The Encryption Module
The encryption you rely on — full-disk, encrypted containers, hardware-level encryption — one entry per method, carrying the instructions your future self or an heir needs to decrypt.
Where this Module fits
S-04 Module 4 of 6 in the System area — step 1 of 4 on the dependency ladder (System → At-Home → Financial → Estate).
Fourth — locks the contents; every other module assumes The Secure Guide is protected, and this is what makes that true.
Adds to The Secure Guide: One entry per encryption method or tool — how to decrypt, key location by reference, recovery status.
Adds to The Family Guide: That encrypted storage exists, the pointer pattern, and “do not guess passwords”.
Every Module adds one section to each guide — that is how the two guides assemble as you work. See what you're building.
Text file — the flexible one. Use it as-is, paste it into a spreadsheet, open it in any editor, or paste it into an AI tool to reshape the blank form to fit your family: rename a field, add a row, drop one you don't need.
Print / PDF — the ready-to-use one. Print it and fill it in by hand, or choose Save as PDF and complete it in your own offline PDF app. Either way it stays with you — the finished Secure Guide template goes inside your Vault.

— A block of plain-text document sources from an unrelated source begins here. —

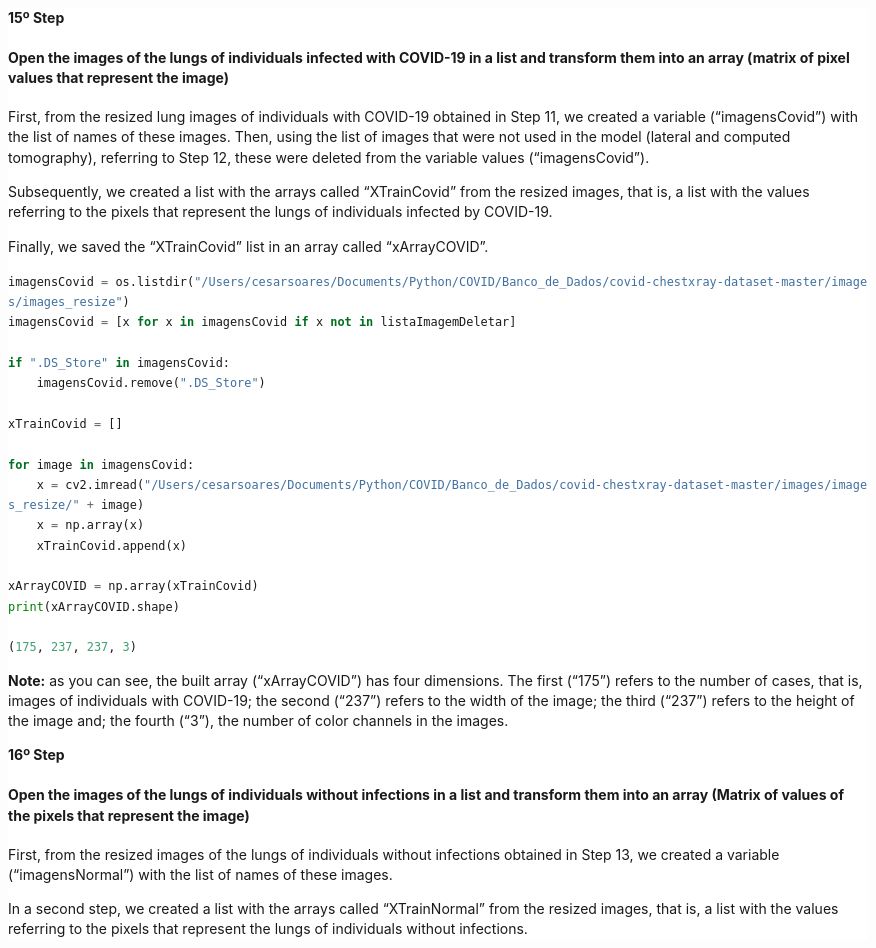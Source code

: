 **15º Step**
#### Open the images of the lungs of individuals infected with COVID-19 in a list and transform them into an array (matrix of pixel values that represent the image)

First, from the resized lung images of individuals with COVID-19 obtained in Step 11, we created a variable (“imagensCovid”) with the list of names of these images. Then, using the list of images that were not used in the model (lateral and computed tomography), referring to Step 12, these were deleted from the variable values (“imagensCovid”).

Subsequently, we created a list with the arrays called “XTrainCovid” from the resized images, that is, a list with the values referring to the pixels that represent the lungs of individuals infected by COVID-19.

Finally, we saved the “XTrainCovid” list in an array called “xArrayCOVID”.

``` python
imagensCovid = os.listdir("/Users/cesarsoares/Documents/Python/COVID/Banco_de_Dados/covid-chestxray-dataset-master/images/images_resize")
imagensCovid = [x for x in imagensCovid if x not in listaImagemDeletar]

if ".DS_Store" in imagensCovid:
    imagensCovid.remove(".DS_Store")

xTrainCovid = []

for image in imagensCovid:
    x = cv2.imread("/Users/cesarsoares/Documents/Python/COVID/Banco_de_Dados/covid-chestxray-dataset-master/images/images_resize/" + image)
    x = np.array(x)
    xTrainCovid.append(x)

xArrayCOVID = np.array(xTrainCovid)
print(xArrayCOVID.shape)

(175, 237, 237, 3)
```

**Note:** as you can see, the built array (“xArrayCOVID”) has four dimensions. The first (“175”) refers to the number of cases, that is, images of individuals with COVID-19; the second (“237”) refers to the width of the image; the third (“237”) refers to the height of the image and; the fourth (“3”), the number of color channels in the images.<br />

**16º Step**
#### Open the images of the lungs of individuals without infections in a list and transform them into an array (Matrix of values of the pixels that represent the image)

First, from the resized images of the lungs of individuals without infections obtained in Step 13, we created a variable (“imagensNormal”) with the list of names of these images.

In a second step, we created a list with the arrays called “XTrainNormal” from the resized images, that is, a list with the values referring to the pixels that represent the lungs of individuals without infections.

One rule: only ever give an AI tool the blank template. Never paste your real information — passwords, account numbers, anything you'd keep secret — into an AI tool, an online service, or anywhere outside your own Vault. Customizing an empty form is fine; filling it in happens privately, offline. That's the same rule this site follows: nothing sensitive ever leaves your hands.
Secure Guide Starter Template — Encryption
One Secure Guide entry per encryption method or tool — never per file or container. Files and containers are documented in their own Modules and marked “encrypted with <method> — see the Encryption Module”; this section holds the other half: how each method is opened by someone who is not you. Link to credentials in your password manager rather than recording them here.
Encryption sounds technical, but most of the protection is already built into your devices — the work is turning it on and keeping the keys findable by the right people. And remember: in practice, no one breaks good encryption — they talk someone out of the key. No legitimate process ever needs a passphrase or recovery key read over a phone or typed into a link; anyone asking, however convincing, is the attack. The keys themselves live in the password manager or physical Vault — never in this record, and never inside the container they open.
Family Guide Starter Template — Encryption
This template contains no sensitive information. It can be stored with household documents.
In the matching Secure Guide section: one entry per encryption method or tool — how to decrypt, key location by reference, recovery status.
That detail is what makes recovery possible — and it is protected in the Vault, which opens with The Vault Key. The key is never written here, by design. The people listed on this page know how it is kept, and the steward's job is to keep that path current, so this page never leads to a locked door.
Anything this page's reader should know that the sections above didn't ask for — the exceptions, the house quirks, the thing you would say out loud while handing this page over.
For more information on how to use these templates, see The Recoverable Family book.
Worked example — Frank's family
Frank's encryption comes down to three METHODS, and that's how his entries are organized — one per method, never per file. Anything encrypted elsewhere in the system is marked with its method — “VeraCrypt — see Encryption” — and this section answers the other half: how each method opens, written for whoever has to do it without him. The rule holding it together never varies — the key never lives inside the container it opens.
All details are fictional and illustrative. The assembled example guides live at the example Secure Guide and the example Family Guide.
Secure Guide — Frank's entry
One entry per encryption method. Keys are referenced by location only; the files themselves are documented in their own Modules.
Entry 1 — VeraCrypt (encrypted containers)
Entry 2 — BitLocker (built into Windows)
Entry 3 — FileVault (built into macOS)
Default device encryption on the family phones rides the Devices inventory — the phones' own rows note it. Which files use which method is marked on the files' entries in their own Modules; this section only ever answers “how does that method open.”
Family Guide — Frank's entry
This entry sits in the household reference binder. It contains no keys and no tool names a stranger could act on.